### Work to complete:
Any image in the records is to be dropped, and everything else duplicated precisely.

### Data for processing:
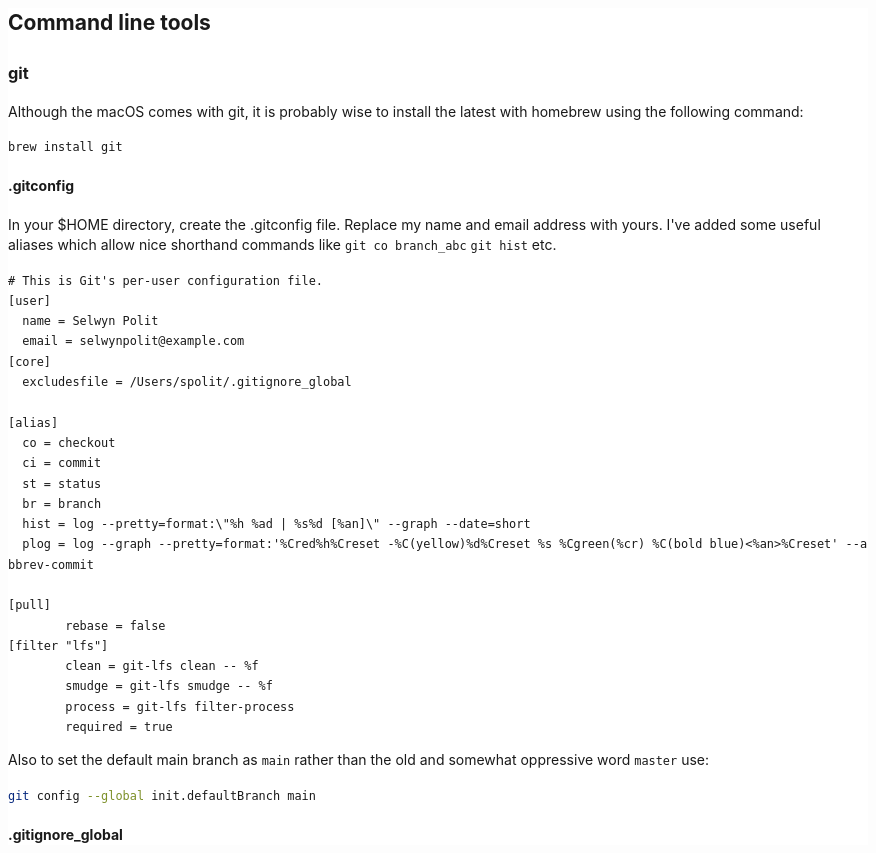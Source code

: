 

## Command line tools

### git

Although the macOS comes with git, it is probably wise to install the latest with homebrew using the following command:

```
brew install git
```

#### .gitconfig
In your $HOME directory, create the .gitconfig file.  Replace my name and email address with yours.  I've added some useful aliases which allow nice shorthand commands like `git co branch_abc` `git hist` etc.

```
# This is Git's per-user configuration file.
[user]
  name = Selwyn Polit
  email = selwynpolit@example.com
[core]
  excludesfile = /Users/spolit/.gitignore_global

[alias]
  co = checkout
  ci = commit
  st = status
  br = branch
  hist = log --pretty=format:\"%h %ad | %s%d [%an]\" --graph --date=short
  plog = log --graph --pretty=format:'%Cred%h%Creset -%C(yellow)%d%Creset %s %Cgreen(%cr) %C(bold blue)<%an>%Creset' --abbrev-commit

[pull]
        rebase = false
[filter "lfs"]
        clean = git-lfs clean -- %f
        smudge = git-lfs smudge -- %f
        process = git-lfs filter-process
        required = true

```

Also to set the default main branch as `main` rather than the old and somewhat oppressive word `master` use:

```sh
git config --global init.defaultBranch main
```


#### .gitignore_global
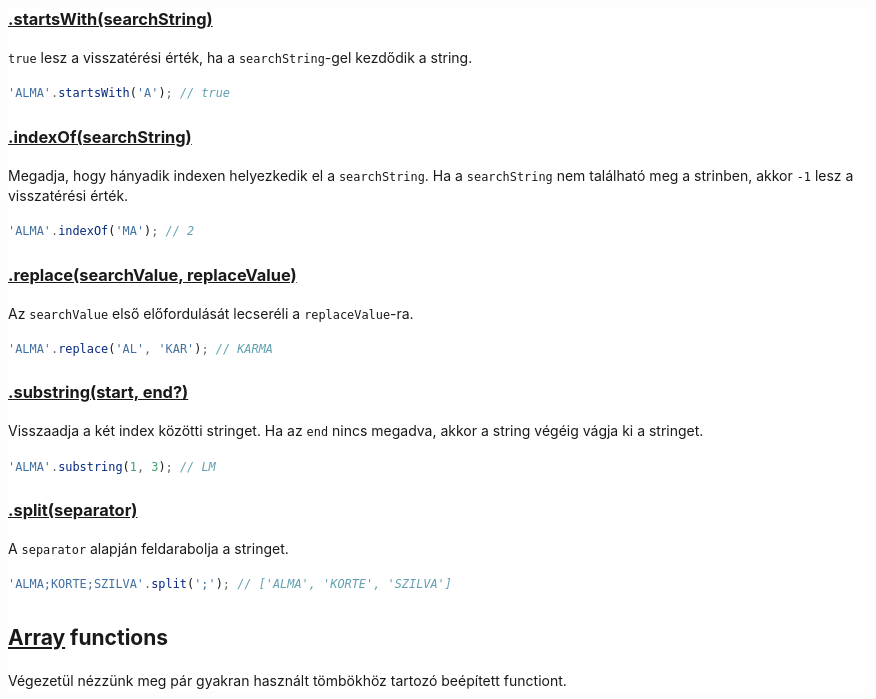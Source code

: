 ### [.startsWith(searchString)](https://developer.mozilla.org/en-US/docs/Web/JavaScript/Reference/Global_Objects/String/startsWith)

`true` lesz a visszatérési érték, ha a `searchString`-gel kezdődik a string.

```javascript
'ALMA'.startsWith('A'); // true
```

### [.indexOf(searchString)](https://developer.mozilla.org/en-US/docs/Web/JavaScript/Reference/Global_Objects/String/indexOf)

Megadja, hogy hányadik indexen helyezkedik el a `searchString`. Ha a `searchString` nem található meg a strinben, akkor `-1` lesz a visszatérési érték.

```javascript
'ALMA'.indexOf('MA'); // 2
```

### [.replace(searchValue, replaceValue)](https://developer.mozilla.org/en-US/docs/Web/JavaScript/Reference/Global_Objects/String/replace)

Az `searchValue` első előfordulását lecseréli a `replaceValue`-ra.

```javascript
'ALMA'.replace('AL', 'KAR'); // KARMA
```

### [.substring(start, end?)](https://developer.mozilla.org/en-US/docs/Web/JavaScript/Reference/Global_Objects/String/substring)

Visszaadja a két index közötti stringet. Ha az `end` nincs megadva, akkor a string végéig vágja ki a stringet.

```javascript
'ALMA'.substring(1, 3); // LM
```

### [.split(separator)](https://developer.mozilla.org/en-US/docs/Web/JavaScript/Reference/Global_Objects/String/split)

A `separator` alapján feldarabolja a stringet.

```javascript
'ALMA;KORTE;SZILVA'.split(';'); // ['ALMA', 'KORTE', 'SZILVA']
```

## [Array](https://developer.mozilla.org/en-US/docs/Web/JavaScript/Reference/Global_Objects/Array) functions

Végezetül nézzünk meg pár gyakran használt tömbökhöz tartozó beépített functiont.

### Your response:
Source code

: 

## Command line tools

### git

Although the macOS comes with git, it is probably wise to install the latest with homebrew using the following command:

```
brew install git
```

#### .gitconfig
In your $HOME directory, create the .gitconfig file.  Replace my name and email address with yours.  I've added some useful aliases which allow nice shorthand commands like `git co branch_abc` `git hist` etc.

```
# This is Git's per-user configuration file.
[user]
  name = Selwyn Polit
  email = selwynpolit@example.com
[core]
  excludesfile = /Users/spolit/.gitignore_global

[alias]
  co = checkout
  ci = commit
  st = status
  br = branch
  hist = log --pretty=format:\"%h %ad | %s%d [%an]\" --graph --date=short
  plog = log --graph --pretty=format:'%Cred%h%Creset -%C(yellow)%d%Creset %s %Cgreen(%cr) %C(bold blue)<%an>%Creset' --abbrev-commit

[pull]
        rebase = false
[filter "lfs"]
        clean = git-lfs clean -- %f
        smudge = git-lfs smudge -- %f
        process = git-lfs filter-process
        required = true

```

Also to set the default main branch as `main` rather than the old and somewhat oppressive word `master` use:

```sh
git config --global init.defaultBranch main
```


#### .gitignore_global
Source code

: ### [.startsWith(searchString)](https://developer.mozilla.org/en-US/docs/Web/JavaScript/Reference/Global_Objects/String/startsWith)

`true` lesz a visszatérési érték, ha a `searchString`-gel kezdődik a string.

```javascript
'ALMA'.startsWith('A'); // true
```

### [.indexOf(searchString)](https://developer.mozilla.org/en-US/docs/Web/JavaScript/Reference/Global_Objects/String/indexOf)

Megadja, hogy hányadik indexen helyezkedik el a `searchString`. Ha a `searchString` nem található meg a strinben, akkor `-1` lesz a visszatérési érték.

```javascript
'ALMA'.indexOf('MA'); // 2
```

### [.replace(searchValue, replaceValue)](https://developer.mozilla.org/en-US/docs/Web/JavaScript/Reference/Global_Objects/String/replace)

Az `searchValue` első előfordulását lecseréli a `replaceValue`-ra.

```javascript
'ALMA'.replace('AL', 'KAR'); // KARMA
```

### [.substring(start, end?)](https://developer.mozilla.org/en-US/docs/Web/JavaScript/Reference/Global_Objects/String/substring)

Visszaadja a két index közötti stringet. Ha az `end` nincs megadva, akkor a string végéig vágja ki a stringet.

```javascript
'ALMA'.substring(1, 3); // LM
```

### [.split(separator)](https://developer.mozilla.org/en-US/docs/Web/JavaScript/Reference/Global_Objects/String/split)

A `separator` alapján feldarabolja a stringet.

```javascript
'ALMA;KORTE;SZILVA'.split(';'); // ['ALMA', 'KORTE', 'SZILVA']
```

## [Array](https://developer.mozilla.org/en-US/docs/Web/JavaScript/Reference/Global_Objects/Array) functions

Végezetül nézzünk meg pár gyakran használt tömbökhöz tartozó beépített functiont.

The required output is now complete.